BEGIN INFORMATION

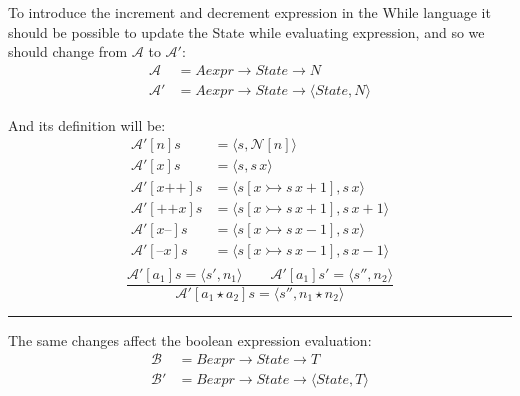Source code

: \documentclass{article}
\begin{document}
To introduce the increment and decrement expression in the While language it should be possible to update the State while evaluating expression,
and so we should change from $\mathcal{A}$ to $\mathcal{A}'$:
$$ 
    \begin{aligned}
        \mathcal{A} &= Aexpr \rightarrow State \rightarrow N \\
        \mathcal{A}'&= Aexpr \rightarrow State \rightarrow \langle State, N\rangle
    \end{aligned}
$$

And its definition will be:
$$ 
    \begin{aligned}
        \mathcal{A}'[n]s &= \langle s, \mathcal{N}[n]\rangle \\
        \mathcal{A}'[x]s &= \langle s, s\,x \rangle \\
        \mathcal{A}'[x\texttt{++}]s &= \langle s[x\rightarrowtail s\, x +1 ], s\,x \rangle \\
        \mathcal{A}'[\texttt{++}x]s &= \langle s[x\rightarrowtail s\, x +1 ], s\,x +1 \rangle \\
        \mathcal{A}'[x\texttt{--}]s &= \langle s[x\rightarrowtail s\, x -1 ], s\,x \rangle \\
        \mathcal{A}'[\texttt{--}x]s &= \langle s[x\rightarrowtail s\, x -1 ], s\,x -1\rangle \\
    \end{aligned}
$$
$$
\frac
    {\mathcal{A}'[a_1]s = \langle s', n_1\rangle \quad\quad \mathcal{A}'[a_1]s' = \langle s'', n_2\rangle}
    {\mathcal{A}'[a_1 \star a_2]s = \langle s'', n_1 \star n_2\rangle}
$$

\vspace{1em}
\hrule
\vspace{2em}

The same changes affect the boolean expression evaluation:
$$ 
    \begin{aligned}
        \mathcal{B} &= Bexpr \rightarrow State \rightarrow T \\
        \mathcal{B}'&= Bexpr \rightarrow State \rightarrow \langle State, T\rangle
    \end{aligned}
$$
\end{document}
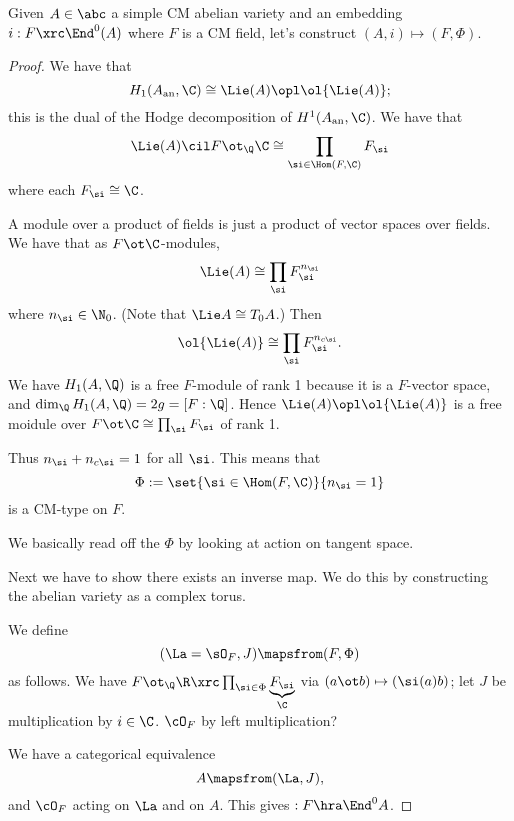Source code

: Given $A\in \abc$ a simple CM abelian variety and an embedding $i:F\xrc \End^0(A)$ where $F$ is a CM field, let's construct $(A,i)\mapsto (F,\Phi)$.


\begin{proof}
We have that
\[
H_1(A_{\text{an}},\C)\cong \Lie(A)\opl \ol{\Lie(A)};
\]
this is the dual of the Hodge decomposition of $H^1(A_{\text{an}},\C)$. %
We have that 
\[
\Lie(A)\cil F\ot_{\Q}\C\cong \prod_{\si\in \Hom(F,\C)} F_{\si}
\]
where each $F_{\si}\cong \C$.

A module over a product of fields is just a product of vector spaces over fields. We have that as $F\ot \C$-modules,
\[
\Lie(A)\cong \prod_{\si} F_{\si}^{n_{\si}}
\]
where $n_{\si}\in \N_0$. (Note that $\Lie A\cong T_0A$.) Then
\[
\ol{\Lie(A)}\cong \prod_{\si} F_{\si}^{n_{c\si}}.
\]
We have $H_1(A,\Q)$ is a free $F$-module of rank 1 because it is a $F$-vector space, and $\dim_{\Q}H_1(A,\Q)=2g=[F:\Q]$. Hence $\Lie(A)\opl \ol{\Lie(A)}$ is a free moidule over $F\ot \C\cong \prod_{\si}F_{\si}$ of rank 1. %

Thus $n_{\si}+n_{c\si}=1$ for all $\si$. This means that 
\[
\Phi:=\set{\si\in \Hom(F,\C)}{n_{\si}=1}
\]
is a CM-type on $F$. 

We basically read off the $\Phi$ by looking at action on tangent space.

Next we have to show there exists an inverse map. We do this by constructing the abelian variety as a complex torus.

We define
\[
(\La=\sO_F, J)\mapsfrom (F,\Phi)
\]
as follows. We have $F\ot_{\Q}\R\xrc \prod_{\si\in \Phi} \underbrace{F_{\si}}_{\C}$ via $(a\ot b)\mapsto (\si(a)b)$; let $J$ be multiplication by $i\in \C$. 
$\cO_F$ by left multiplication?

We have a categorical equivalence
\[
A\mapsfrom (\La,J),
\] 
and $\cO_F$ acting on $\La$ and on $A$. This gives $:F\hra \End^0A$. 
\end{proof}

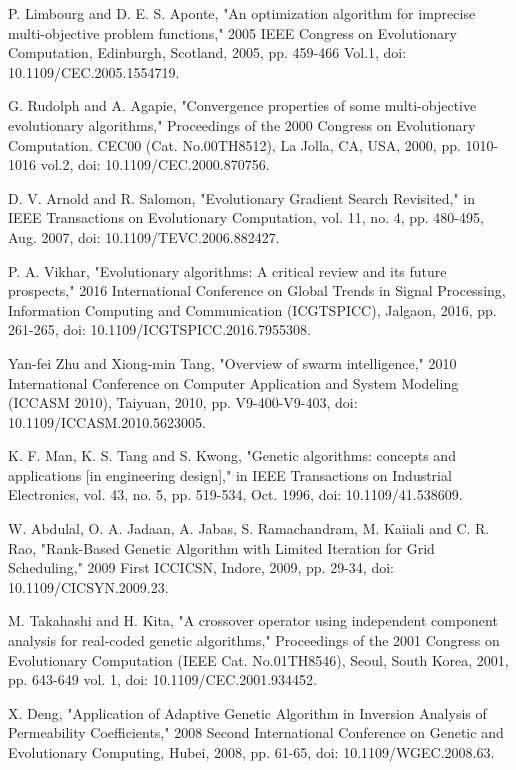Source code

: \documentclass[conference]{IEEEtran}
\begin{document}
\begin{thebibliography}{00}
 P. Limbourg and D. E. S. Aponte, "An optimization algorithm for imprecise multi-objective problem functions," 2005 IEEE Congress on Evolutionary Computation, Edinburgh, Scotland, 2005, pp. 459-466 Vol.1, doi: 10.1109/CEC.2005.1554719.

 G. Rudolph and A. Agapie, "Convergence properties of some multi-objective evolutionary algorithms," Proceedings of the 2000 Congress on Evolutionary Computation. CEC00 (Cat. No.00TH8512), La Jolla, CA, USA, 2000, pp. 1010-1016 vol.2, doi: 10.1109/CEC.2000.870756.

 D. V. Arnold and R. Salomon, "Evolutionary Gradient Search Revisited," in IEEE Transactions on Evolutionary Computation, vol. 11, no. 4, pp. 480-495, Aug. 2007, doi: 10.1109/TEVC.2006.882427.

 P. A. Vikhar, "Evolutionary algorithms: A critical review and its future prospects," 2016 International Conference on Global Trends in Signal Processing, Information Computing and Communication (ICGTSPICC), Jalgaon, 2016, pp. 261-265, doi: 10.1109/ICGTSPICC.2016.7955308.

 Yan-fei Zhu and Xiong-min Tang, "Overview of swarm intelligence," 2010 International Conference on Computer Application and System Modeling (ICCASM 2010), Taiyuan, 2010, pp. V9-400-V9-403, doi: 10.1109/ICCASM.2010.5623005.

 K. F. Man, K. S. Tang and S. Kwong, "Genetic algorithms: concepts and applications [in engineering design]," in IEEE Transactions on Industrial Electronics, vol. 43, no. 5, pp. 519-534, Oct. 1996, doi: 10.1109/41.538609.

 W. Abdulal, O. A. Jadaan, A. Jabas, S. Ramachandram, M. Kaiiali and C. R. Rao, "Rank-Based Genetic Algorithm with Limited Iteration for Grid Scheduling," 2009 First ICCICSN, Indore, 2009, pp. 29-34, doi: 10.1109/CICSYN.2009.23.

 M. Takahashi and H. Kita, "A crossover operator using independent component analysis for real-coded genetic algorithms," Proceedings of the 2001 Congress on Evolutionary Computation (IEEE Cat. No.01TH8546), Seoul, South Korea, 2001, pp. 643-649 vol. 1, doi: 10.1109/CEC.2001.934452.

 X. Deng, "Application of Adaptive Genetic Algorithm in Inversion Analysis of Permeability Coefficients," 2008 Second International Conference on Genetic and Evolutionary Computing, Hubei, 2008, pp. 61-65, doi: 10.1109/WGEC.2008.63.


\end{thebibliography}
\end{document}
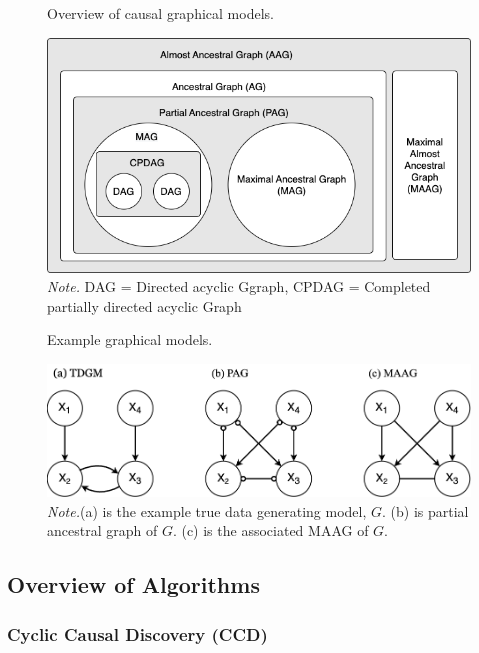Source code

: \documentclass[11pt]{article}
\theoremstyle{definition}
\begin{document}
\begin{figure}[H]
    \centering
        \caption{Overview of causal graphical models.}
        \includegraphics[scale=.6]{figures/diagram.png}
        \vspace{3mm}
        \caption*{\textit{Note.} DAG = Directed acyclic Ggraph, CPDAG = Completed partially directed acyclic Graph}
    \label{fig:1}
\end{figure}

\begin{figure}[H]
    \centering
        \caption{Example graphical models.}
        \includegraphics[scale=.4]{figures/graphs.png}
        \vspace{3mm}
        \caption*{\textit{Note.}(a) is the example true data generating model, $G$. (b) is partial ancestral graph of $G$. (c) is the associated MAAG of $G$.}
    \label{fig:2}
\end{figure}



\subsection{Overview of Algorithms}
\subsubsection{Cyclic Causal Discovery (CCD)}
\end{document}
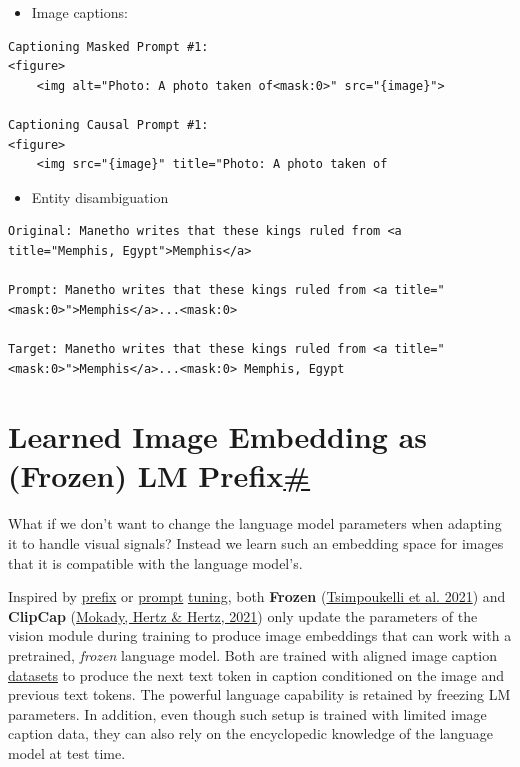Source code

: \begin{itemize}
\tightlist
\item
  Image captions:
\end{itemize}

\begin{verbatim}
Captioning Masked Prompt #1: 
<figure>
    <img alt="Photo: A photo taken of<mask:0>" src="{image}">

Captioning Causal Prompt #1: 
<figure>
    <img src="{image}" title="Photo: A photo taken of
\end{verbatim}

\begin{itemize}
\tightlist
\item
  Entity disambiguation
\end{itemize}

\begin{verbatim}
Original: Manetho writes that these kings ruled from <a title="Memphis, Egypt">Memphis</a>

Prompt: Manetho writes that these kings ruled from <a title="<mask:0>">Memphis</a>...<mask:0>

Target: Manetho writes that these kings ruled from <a title="<mask:0>">Memphis</a>...<mask:0> Memphis, Egypt
\end{verbatim}

\section{\texorpdfstring{Learned Image Embedding as (Frozen) LM Prefix\hyperref[learned-image-embedding-as-frozen-lm-prefix]{\#}}{Learned Image Embedding as (Frozen) LM Prefix\#}}\label{learned-image-embedding-as-frozen-lm-prefix}

What if we don't want to change the language model parameters when adapting it to handle visual signals? Instead we learn such an embedding space for images that it is compatible with the language model's.

Inspired by \href{https://arxiv.org/abs/2101.00190}{prefix} or \href{https://arxiv.org/abs/2104.08691}{prompt} \href{https://lilianweng.github.io/posts/2021-01-02-controllable-text-generation/\#prefix-tuning}{tuning}, both \textbf{Frozen} (\href{https://arxiv.org/abs/2106.13884}{Tsimpoukelli et al. 2021}) and \textbf{ClipCap} (\href{https://arxiv.org/abs/2111.09734}{Mokady, Hertz \& Hertz, 2021}) only update the parameters of the vision module during training to produce image embeddings that can work with a pretrained, \emph{frozen} language model. Both are trained with aligned image caption \hyperref[image-caption-datasets]{datasets} to produce the next text token in caption conditioned on the image and previous text tokens. The powerful language capability is retained by freezing LM parameters. In addition, even though such setup is trained with limited image caption data, they can also rely on the encyclopedic knowledge of the language model at test time.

END INFORMATION

[TASK DETAILS] The required output is the exact run of lines from the start of the records through the line containing "x +1 ], s\,x \rangle \\", both ends included, with no pictures.

[FINAL ANSWER]
Source code

: \documentclass{article}
\begin{document}
To introduce the increment and decrement expression in the While language it should be possible to update the State while evaluating expression,
and so we should change from $\mathcal{A}$ to $\mathcal{A}'$:
$$ 
    \begin{aligned}
        \mathcal{A} &= Aexpr \rightarrow State \rightarrow N \\
        \mathcal{A}'&= Aexpr \rightarrow State \rightarrow \langle State, N\rangle
    \end{aligned}
$$

And its definition will be:
$$ 
    \begin{aligned}
        \mathcal{A}'[n]s &= \langle s, \mathcal{N}[n]\rangle \\
        \mathcal{A}'[x]s &= \langle s, s\,x \rangle \\
        \mathcal{A}'[x\texttt{++}]s &= \langle s[x\rightarrowtail s\, x +1 ], s\,x \rangle \\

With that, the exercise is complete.